Even social media newbies know that you need to check and re-check your privacy settings on Facebook and other social networks at regular intervals to make sure employers don't see any content you don't wnat them to see. Or, better yet, don't post that content in the first place. But employees, job applicants and student athletes are increasingly being asked for their Facebook passwords so their overseers can check to see what content they may be hiding behind their privacy wall.

"If your Facebook or other social media website password is requested (or required) that goes beyond a red flag--it's a deal breaker." - Sandra Lamb
Increasingly, employers are testing the limits of how far they can go with social media companies. Employers have quite a bit off leeway on what they can and cannot do when crafting these policies, but it's also important for employees to assert their rights.

Tatyana Kanzaveli heard from his former employer when he took a new job as CEO of Getwear. Even though he no longer worked for the company, he was told he was violating their social media policy.

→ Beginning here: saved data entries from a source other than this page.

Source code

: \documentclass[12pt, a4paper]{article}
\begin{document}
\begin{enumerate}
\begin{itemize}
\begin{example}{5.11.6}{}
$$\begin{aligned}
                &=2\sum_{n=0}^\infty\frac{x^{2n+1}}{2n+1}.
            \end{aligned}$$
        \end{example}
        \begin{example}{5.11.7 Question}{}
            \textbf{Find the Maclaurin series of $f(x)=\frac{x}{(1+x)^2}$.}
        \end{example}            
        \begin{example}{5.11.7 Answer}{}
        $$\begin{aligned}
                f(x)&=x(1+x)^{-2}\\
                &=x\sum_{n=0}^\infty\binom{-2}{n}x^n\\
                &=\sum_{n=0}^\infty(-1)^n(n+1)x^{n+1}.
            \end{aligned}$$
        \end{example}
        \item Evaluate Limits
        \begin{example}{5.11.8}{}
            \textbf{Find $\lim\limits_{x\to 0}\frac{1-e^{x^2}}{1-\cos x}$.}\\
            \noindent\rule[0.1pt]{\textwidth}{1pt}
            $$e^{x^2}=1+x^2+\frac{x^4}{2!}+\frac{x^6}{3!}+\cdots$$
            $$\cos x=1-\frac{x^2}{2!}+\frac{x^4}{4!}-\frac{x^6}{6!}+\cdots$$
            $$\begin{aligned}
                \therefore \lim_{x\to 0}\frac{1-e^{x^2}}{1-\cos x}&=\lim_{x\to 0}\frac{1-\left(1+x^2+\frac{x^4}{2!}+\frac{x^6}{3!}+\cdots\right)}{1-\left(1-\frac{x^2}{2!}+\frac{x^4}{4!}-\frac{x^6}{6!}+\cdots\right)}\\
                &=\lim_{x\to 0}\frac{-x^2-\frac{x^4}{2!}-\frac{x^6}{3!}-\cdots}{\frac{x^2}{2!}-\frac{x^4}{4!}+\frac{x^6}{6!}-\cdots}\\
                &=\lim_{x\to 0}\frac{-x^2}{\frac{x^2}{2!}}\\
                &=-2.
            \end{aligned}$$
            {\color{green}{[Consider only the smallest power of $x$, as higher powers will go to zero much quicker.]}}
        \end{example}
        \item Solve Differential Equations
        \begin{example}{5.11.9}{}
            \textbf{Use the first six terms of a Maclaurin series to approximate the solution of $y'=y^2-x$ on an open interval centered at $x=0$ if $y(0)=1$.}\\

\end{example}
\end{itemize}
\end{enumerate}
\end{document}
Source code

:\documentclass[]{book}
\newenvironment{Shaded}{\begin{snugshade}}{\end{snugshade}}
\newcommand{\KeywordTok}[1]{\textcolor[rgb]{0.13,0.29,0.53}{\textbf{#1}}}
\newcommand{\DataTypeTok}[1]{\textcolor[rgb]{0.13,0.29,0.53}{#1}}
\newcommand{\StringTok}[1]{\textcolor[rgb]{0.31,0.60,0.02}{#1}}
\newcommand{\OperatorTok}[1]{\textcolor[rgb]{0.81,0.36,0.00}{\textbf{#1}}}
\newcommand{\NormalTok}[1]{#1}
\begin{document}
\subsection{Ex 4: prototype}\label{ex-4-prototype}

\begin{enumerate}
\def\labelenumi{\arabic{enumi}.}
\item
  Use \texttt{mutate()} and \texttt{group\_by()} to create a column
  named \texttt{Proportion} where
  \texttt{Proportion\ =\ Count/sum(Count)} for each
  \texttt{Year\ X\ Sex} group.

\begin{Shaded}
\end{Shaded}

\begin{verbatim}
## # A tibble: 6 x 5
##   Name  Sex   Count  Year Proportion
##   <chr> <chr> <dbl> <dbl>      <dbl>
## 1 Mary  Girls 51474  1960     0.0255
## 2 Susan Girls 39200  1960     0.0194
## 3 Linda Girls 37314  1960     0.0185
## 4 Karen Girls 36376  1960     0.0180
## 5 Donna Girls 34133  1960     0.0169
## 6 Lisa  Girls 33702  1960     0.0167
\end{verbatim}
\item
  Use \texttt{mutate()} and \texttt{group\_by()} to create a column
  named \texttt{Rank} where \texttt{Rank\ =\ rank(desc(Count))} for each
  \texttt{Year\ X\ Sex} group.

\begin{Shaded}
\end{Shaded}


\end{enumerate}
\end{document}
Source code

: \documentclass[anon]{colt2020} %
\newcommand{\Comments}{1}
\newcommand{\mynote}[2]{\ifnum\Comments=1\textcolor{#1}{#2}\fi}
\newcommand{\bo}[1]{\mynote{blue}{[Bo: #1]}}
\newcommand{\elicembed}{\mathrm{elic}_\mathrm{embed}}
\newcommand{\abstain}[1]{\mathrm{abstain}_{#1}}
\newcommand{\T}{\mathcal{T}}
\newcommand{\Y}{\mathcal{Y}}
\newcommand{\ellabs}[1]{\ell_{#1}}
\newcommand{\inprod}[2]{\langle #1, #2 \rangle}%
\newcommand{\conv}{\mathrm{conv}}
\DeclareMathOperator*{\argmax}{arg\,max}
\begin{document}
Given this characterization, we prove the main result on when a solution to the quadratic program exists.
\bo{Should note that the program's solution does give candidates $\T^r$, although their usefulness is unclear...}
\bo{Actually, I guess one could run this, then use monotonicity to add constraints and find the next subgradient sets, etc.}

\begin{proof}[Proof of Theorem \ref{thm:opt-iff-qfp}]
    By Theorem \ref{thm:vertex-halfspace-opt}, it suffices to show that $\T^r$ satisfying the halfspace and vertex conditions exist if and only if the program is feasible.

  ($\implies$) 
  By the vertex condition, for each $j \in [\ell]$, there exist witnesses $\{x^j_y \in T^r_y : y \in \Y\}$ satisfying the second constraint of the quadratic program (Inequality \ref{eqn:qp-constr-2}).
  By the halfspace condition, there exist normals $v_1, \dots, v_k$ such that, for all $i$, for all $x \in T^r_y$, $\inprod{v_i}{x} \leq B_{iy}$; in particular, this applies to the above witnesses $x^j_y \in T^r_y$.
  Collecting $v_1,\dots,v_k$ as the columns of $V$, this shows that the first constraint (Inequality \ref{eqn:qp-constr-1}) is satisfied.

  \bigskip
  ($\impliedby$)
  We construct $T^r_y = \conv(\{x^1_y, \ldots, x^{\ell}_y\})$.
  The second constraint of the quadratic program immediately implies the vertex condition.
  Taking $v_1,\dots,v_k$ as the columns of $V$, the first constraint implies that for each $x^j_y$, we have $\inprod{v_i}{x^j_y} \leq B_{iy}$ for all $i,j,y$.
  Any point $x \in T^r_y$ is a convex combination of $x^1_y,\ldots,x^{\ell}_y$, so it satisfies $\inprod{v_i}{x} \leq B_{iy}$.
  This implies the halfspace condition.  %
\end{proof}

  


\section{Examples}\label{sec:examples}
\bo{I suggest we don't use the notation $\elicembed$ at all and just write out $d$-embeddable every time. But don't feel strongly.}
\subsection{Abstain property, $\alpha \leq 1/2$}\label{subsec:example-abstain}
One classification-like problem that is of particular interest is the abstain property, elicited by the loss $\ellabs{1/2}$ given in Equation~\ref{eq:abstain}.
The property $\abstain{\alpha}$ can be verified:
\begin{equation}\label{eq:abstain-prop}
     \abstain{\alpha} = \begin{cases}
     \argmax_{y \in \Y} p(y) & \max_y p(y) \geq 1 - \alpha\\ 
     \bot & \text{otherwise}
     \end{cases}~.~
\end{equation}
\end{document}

"I was quite surprised to hear from my ex-employer that I was not in compliance with their social media policies as I have not updated my personal Twitter profile info to reflect my new role," Kanzaveli said. "This 'requirement' has not been listed in any papers I signed with them when I started my employment."

Kenan L. Farrell, an Indianapolis attorney, notes that employees don't have a right to privacy or free speech in the workplace - in other words, you sacrifice some of those rights for the right to work for a private-sector employer. But employers should have policies in place to avoid discrepencies, and employees should ask questions when accepting an offer if social media use policies aren't explicitly laid out.

"As an initial point, employees should ask whether or not their employer has a social media policy so they know what is expected of them. Some companies are lenient, some are strict," Farrell said. "There's no right answer but it's important to set expectations. Employers should all have a social media policy in place by now, if only as a part of their standard employment polices."

In a recent presentation, Farrell outlined key points for employers looking to implement a policy that explicitly covers social media.

Lamb, the career coach, said employees should be proactive in inquiring about social media policies but should not shy away from asserting their rights to privacy in non-work time activities.

"To initiate the conversation and establish the rules, if they aren't laid out, assert your rights in a statement like, 'I'm very careful about my online social persona, and I realize it is personal. I don't participate in social media on organization time, and I ask that the organization respect my personal social media rights'," she said.